The Commission alleged that councillors had ignored “compelling evidence” in their consideration of the downgrading of Balmossie Fire Station.
The proposal to replace the full-time crew at Balmossie with a retained crew overnight led to a bitter row and political infighting. Chief Fire Officer Stephen Hunter had twice put the proposal forward in order to save money so that a full-time crew could be switched to Forfar where managers felt there was a higher risk.
Official figures, which were disputed by the Fire Brigades’ Union (FBU), indicated that Balmossie only dealt with a few overnight blazes.
The matter became very high profile and led to claim and counter-claim by politicians. A petition was raised which attracted thousands of signatures in an emotive campaign for retention of the status quo.
The Accounts Commission considered the Balmossie situation as part of its review of the fire service.
Its report stated that the proposal to downgrade night cover at Balmossie would have better aligned £500,000 of resources to risk.
It continued: “A range of views on the matter were received as part of the consultation process, the vast majority of which were from members of the FBU who were strongly opposed to the proposal.
However, in a press release on Friday, Fraser McKinlay, controller of audit at Audit Scotland, provided an update on the original report.
He stated: “My report on Tayside Fire and Rescue, published on Thursday, included a brief comment on the fire and rescue board’s decision to reject a proposal to change the night staffing arrangements of Balmossie fire station. The proposal was to move from using wholetime officers to on-call at Balmossie, due to its relatively low activity and risk, and use these resources to provide a daytime crew at Forfar station, which was identified as having greater risk. The board consulted on this proposal.

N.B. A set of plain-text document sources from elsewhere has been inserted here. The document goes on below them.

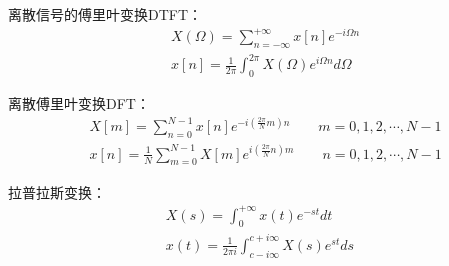 离散信号的傅里叶变换DTFT：
\begin{align*}
&X\left( \varOmega \right) =\sum_{n=-\infty}^{+\infty}{x\left[ n \right] e^{-i\varOmega n}} \\
&x\left[ n \right] =\frac{1}{2\pi}\int_0^{2\pi}{X\left( \varOmega \right) e^{i\varOmega n}d\varOmega}
\end{align*}

离散傅里叶变换DFT：
\begin{align*}
&X\left[ m \right] =\sum_{n=0}^{N-1}{x\left[ n \right] e^{-i\left( \frac{2\pi}{N}m \right) n}} \qquad m=0,1,2,\cdots ,N-1 \\
&x\left[ n \right] =\frac{1}{N}\sum_{m=0}^{N-1}{X\left[ m \right] e^{i\left( \frac{2\pi}{N}n \right) m}} \qquad n=0,1,2,\cdots ,N-1
\end{align*}

拉普拉斯变换：
\begin{align*}
X\left( s \right) =\int_0^{+\infty}{x\left( t \right) e^{-st}dt} \\
x\left( t \right) =\frac{1}{2\pi i}\int_{c-i\infty}^{c+i\infty}{X\left( s \right) e^{st}ds}
\end{align*}





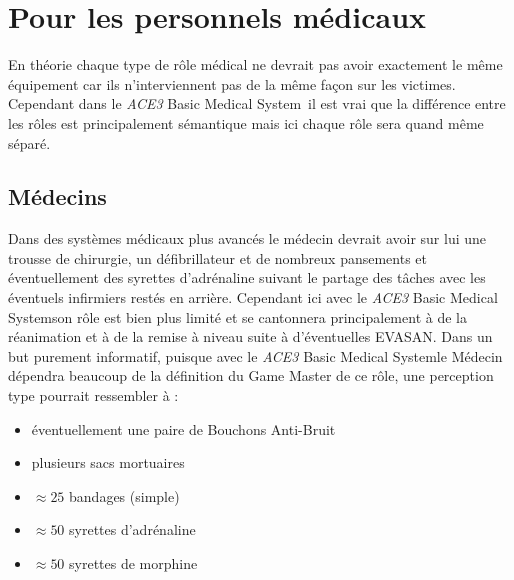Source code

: \documentclass{article}
\newcommand{\medsys}{\emph{ACE3} Basic Medical System}
\begin{document}
		\section{Pour les personnels médicaux}
			En théorie chaque type de rôle médical ne devrait pas avoir exactement le même équipement car ils n'interviennent pas de la même façon sur les victimes. Cependant dans le \medsys\ il est vrai que la différence entre les rôles est principalement sémantique mais ici chaque rôle sera quand même séparé.
		
			\subsection{Médecins}
				Dans des systèmes médicaux plus avancés le médecin devrait avoir sur lui une trousse de chirurgie, un défibrillateur et de nombreux pansements et éventuellement des syrettes d'adrénaline suivant le partage des tâches avec les éventuels infirmiers restés en arrière. Cependant ici avec le \medsys son rôle est bien plus limité et se cantonnera principalement à de la réanimation et à de la remise à niveau suite à d'éventuelles EVASAN.
				Dans un but purement informatif, puisque avec le \medsys le Médecin dépendra beaucoup de la définition du Game Master de ce rôle, une perception type pourrait ressembler à :
				\begin{itemize} %
			        \item éventuellement une paire de Bouchons Anti-Bruit
					\item plusieurs sacs mortuaires
					\item $\approx25$ bandages (simple)
					\item $\approx50$ syrettes d'adrénaline
					\item $\approx50$ syrettes de morphine
				\end{itemize}
				
\end{document}
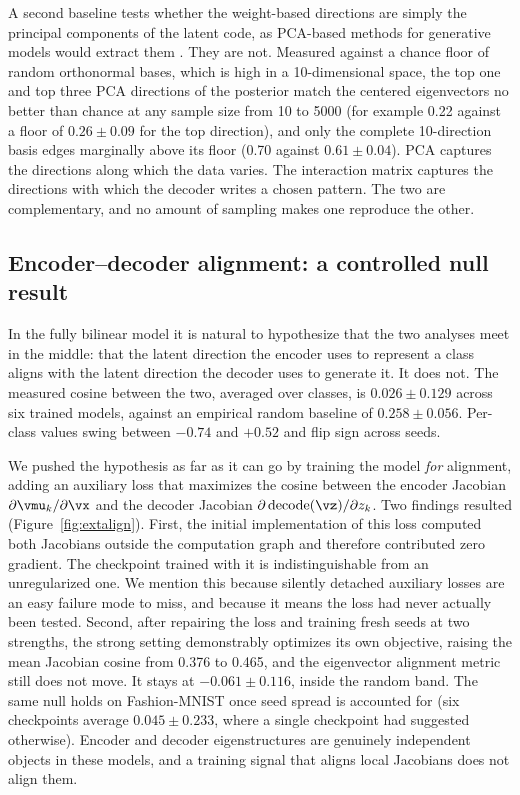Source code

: \documentclass[10pt]{article} %
\begin{document}
A second baseline tests whether the weight-based directions are simply the
principal components of the latent code, as PCA-based methods for generative models
would extract them \citep{harkonen2020ganspace}. They are not. Measured against a
chance floor of random orthonormal bases, which is high in a 10-dimensional space,
the top one and top three PCA directions of the posterior match the centered
eigenvectors no better than chance at any sample size from 10 to 5000 (for example
0.22 against a floor of $0.26 \pm 0.09$ for the top direction), and only the
complete 10-direction basis edges marginally above its floor (0.70 against
$0.61 \pm 0.04$). PCA captures the directions along which the data varies. The
interaction matrix captures the directions with which the decoder writes a chosen
pattern. The two are complementary, and no amount of sampling makes one reproduce
the other.

\subsection{Encoder--decoder alignment: a controlled null result}
\label{sec:alignment}

In the fully bilinear model it is natural to hypothesize that the two analyses meet
in the middle: that the latent direction the encoder uses to represent a class
aligns with the latent direction the decoder uses to generate it. It does not. The
measured cosine between the two, averaged over classes, is $0.026 \pm 0.129$ across
six trained models, against an empirical random baseline of $0.258 \pm 0.056$.
Per-class values swing between $-0.74$ and $+0.52$ and flip sign across seeds.

We pushed the hypothesis as far as it can go by training the model \emph{for}
alignment, adding an auxiliary loss that maximizes the cosine between the encoder
Jacobian $\partial \vmu_k / \partial \vx$ and the decoder Jacobian
$\partial \, \mathrm{decode}(\vz) / \partial z_k$. Two findings resulted
(Figure~\ref{fig:extalign}). First, the initial implementation of this loss
computed both Jacobians outside the computation graph and therefore contributed
zero gradient. The checkpoint trained with it is indistinguishable from an
unregularized one. We mention this because silently detached auxiliary losses are
an easy failure mode to miss, and because it means the loss had never actually been
tested. Second, after repairing the loss and training fresh seeds at two strengths,
the strong setting demonstrably optimizes its own objective, raising the mean
Jacobian cosine from 0.376 to 0.465, and the eigenvector alignment metric still
does not move. It stays at $-0.061 \pm 0.116$, inside the random band. The same
null holds on Fashion-MNIST once seed spread is accounted for (six checkpoints
average $0.045 \pm 0.233$, where a single checkpoint had suggested otherwise).
Encoder and decoder eigenstructures are genuinely independent objects in these
models, and a training signal that aligns local Jacobians does not align them.
\end{document}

“It is now clear that the vast majority of the responses to the consultation were from members of the public in Tayside rather than members of the Fire Brigades Union. I am grateful for this clarification and we will be learning any lessons for future audit work.”
The board decided to reject the scheme although its then convener, Councillor Ken Lyall, supported Mr Hunter’s view.

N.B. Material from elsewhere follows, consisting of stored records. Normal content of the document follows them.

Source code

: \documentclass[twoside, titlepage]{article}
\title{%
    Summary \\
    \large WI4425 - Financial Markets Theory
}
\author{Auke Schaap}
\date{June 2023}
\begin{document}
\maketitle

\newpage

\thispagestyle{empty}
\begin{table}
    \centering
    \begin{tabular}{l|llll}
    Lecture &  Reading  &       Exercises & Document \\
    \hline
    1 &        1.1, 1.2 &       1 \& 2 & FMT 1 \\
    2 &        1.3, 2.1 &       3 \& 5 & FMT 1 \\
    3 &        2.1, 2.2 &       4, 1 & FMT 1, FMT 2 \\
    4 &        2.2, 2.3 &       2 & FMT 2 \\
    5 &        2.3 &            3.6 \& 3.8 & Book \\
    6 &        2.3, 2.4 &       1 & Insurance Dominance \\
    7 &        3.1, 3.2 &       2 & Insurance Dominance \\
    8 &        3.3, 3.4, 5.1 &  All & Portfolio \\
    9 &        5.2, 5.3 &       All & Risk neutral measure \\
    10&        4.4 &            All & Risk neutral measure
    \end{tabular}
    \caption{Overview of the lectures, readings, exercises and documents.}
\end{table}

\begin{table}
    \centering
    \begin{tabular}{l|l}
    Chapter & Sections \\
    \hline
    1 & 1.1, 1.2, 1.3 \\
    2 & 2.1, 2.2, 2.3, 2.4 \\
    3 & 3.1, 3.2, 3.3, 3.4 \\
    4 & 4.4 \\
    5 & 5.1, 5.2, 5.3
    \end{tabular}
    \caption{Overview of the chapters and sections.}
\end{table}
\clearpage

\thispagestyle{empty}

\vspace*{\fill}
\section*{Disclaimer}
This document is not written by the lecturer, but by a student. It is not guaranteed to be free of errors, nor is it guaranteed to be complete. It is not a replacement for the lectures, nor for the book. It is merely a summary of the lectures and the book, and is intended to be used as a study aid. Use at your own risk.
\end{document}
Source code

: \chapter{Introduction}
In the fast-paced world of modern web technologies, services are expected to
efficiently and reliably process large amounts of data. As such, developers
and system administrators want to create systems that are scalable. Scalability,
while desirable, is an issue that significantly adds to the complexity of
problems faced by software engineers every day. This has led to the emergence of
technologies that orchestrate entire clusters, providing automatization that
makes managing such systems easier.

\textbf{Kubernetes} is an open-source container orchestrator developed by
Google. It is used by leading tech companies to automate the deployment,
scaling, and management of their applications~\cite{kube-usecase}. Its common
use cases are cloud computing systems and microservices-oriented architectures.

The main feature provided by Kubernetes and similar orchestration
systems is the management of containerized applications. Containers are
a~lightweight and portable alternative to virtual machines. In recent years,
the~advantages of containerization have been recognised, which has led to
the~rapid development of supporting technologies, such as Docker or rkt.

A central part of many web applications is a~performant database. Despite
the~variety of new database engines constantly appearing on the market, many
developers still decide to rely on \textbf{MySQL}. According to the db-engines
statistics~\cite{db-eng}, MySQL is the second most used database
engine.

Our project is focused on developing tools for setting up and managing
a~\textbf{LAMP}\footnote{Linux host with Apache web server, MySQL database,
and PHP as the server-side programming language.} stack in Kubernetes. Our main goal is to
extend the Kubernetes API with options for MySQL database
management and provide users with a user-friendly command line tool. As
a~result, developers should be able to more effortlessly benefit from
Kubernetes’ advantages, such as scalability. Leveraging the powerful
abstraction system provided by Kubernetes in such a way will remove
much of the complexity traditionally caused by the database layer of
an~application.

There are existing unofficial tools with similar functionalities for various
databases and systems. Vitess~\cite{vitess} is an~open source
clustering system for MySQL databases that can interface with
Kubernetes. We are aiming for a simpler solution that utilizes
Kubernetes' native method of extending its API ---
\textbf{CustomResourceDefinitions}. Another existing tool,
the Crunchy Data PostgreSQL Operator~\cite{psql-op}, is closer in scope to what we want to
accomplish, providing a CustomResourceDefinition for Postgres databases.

Mr Lyall fell foul of party colleagues over his stance and was subsequently suspended from the SNP group on Perth and Kinross Council. He later quit politics entirely.

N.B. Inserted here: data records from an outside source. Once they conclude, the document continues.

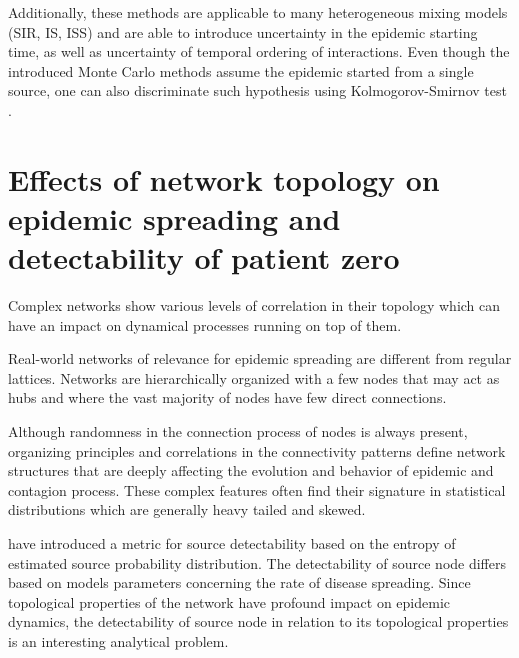 \documentclass[times, utf8, diplomski]{fer}
\begin{document}
Additionally, these methods are applicable to many heterogeneous mixing models (SIR, IS, ISS) and are able to introduce uncertainty in the epidemic starting time, as well as uncertainty of temporal ordering of interactions. 
Even though the introduced Monte Carlo methods assume the epidemic started from a single source, one can also discriminate such hypothesis using Kolmogorov-Smirnov test \cite{Nino}.

\section{Effects of network topology on epidemic spreading and detectability of patient zero}
Complex networks show various levels of correlation in their topology which can have an impact on dynamical processes running on top of them.

 
Real-world networks of relevance for epidemic spreading are different from regular lattices. Networks are hierarchically organized with a few nodes that may act as hubs and where the vast majority of nodes have few direct connections. 

Although randomness in the connection process of nodes is always present, organizing principles and correlations in the connectivity patterns define network structures that are deeply affecting the evolution and behavior of epidemic and contagion process. These  complex features often find their signature in statistical distributions which are generally heavy tailed and skewed. 

\citet{Nino} have  introduced a metric for source detectability based on the entropy of estimated source probability distribution. The detectability of source node differs based on models parameters concerning the rate of disease spreading. Since topological properties of the network  have profound impact on epidemic dynamics, the detectability of source node in relation to its topological properties is an interesting analytical problem.
\end{document}
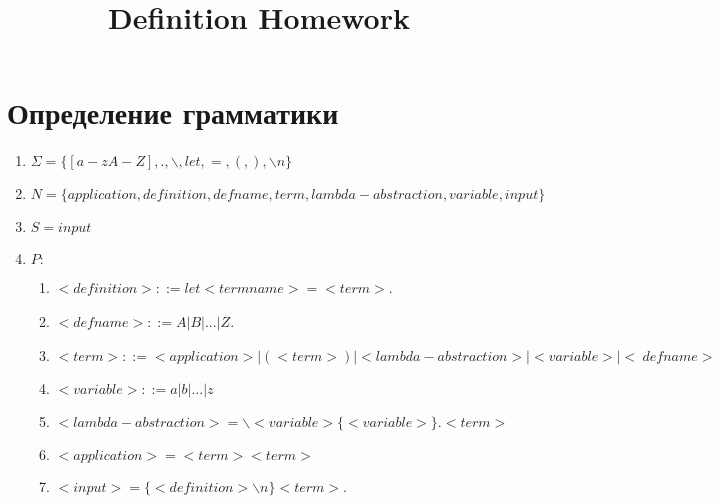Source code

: \documentclass[12pt]{article}
\title{Definition Homework}
\begin{document}
\indent   
\section{Определение грамматики}
\begin{enumerate} 
    \item $\Sigma = \{[a-zA-Z],.,\backslash, let, =, (, ),\backslash n\}$
    \item $N = \{application, definition, defname, term, lambda-abstraction, variable, input\}$
    \item $S = input$
    \item $P:$ 
        \begin{enumerate} [1)]
            \item $<definition> ::= let <termname> = <term>$.
            \item $<defname> ::= A | B | ... | Z$.
            \item $<term> ::= <application> | (<term>) | <lambda-abstraction> | <variable> | <~defname>$
            \item $<variable> ::= a | b | ... | z$
            \item $<lambda-abstraction> = \backslash<variable>\{<variable>\}.<term>$
            \item $<application> = <term> <term>$
            \item $<input> = \{<definition> \backslash n\} <term>$.
        \end{enumerate}
\end{enumerate}
\end{document}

The commission’s report states: “Elected members represent the views and need of the community and are not obliged to automatically follow the advice of officers.
“However, they need to balance local concerns with wider corporate and regional considerations.
“Given the endorsement and promotion of the principles of integrated risk management planning and the compelling evidence to shift resources to better match the needs of Tayside as a whole, it is difficult to see that in its decisions over Balmossie the board has met its ‘Best Value’ responsibilities in its use of public resources.”
Commission chairman John Baillie said that the board needs to do more to scrutinise and challenge the service’s performance and help shape its strategy and use of resources.
Current board convener, Perth councillor Bob Band said that was a historic reference to Balmossie and things have moved on. He added, however, that there was little doubt that the matter would be looked at again.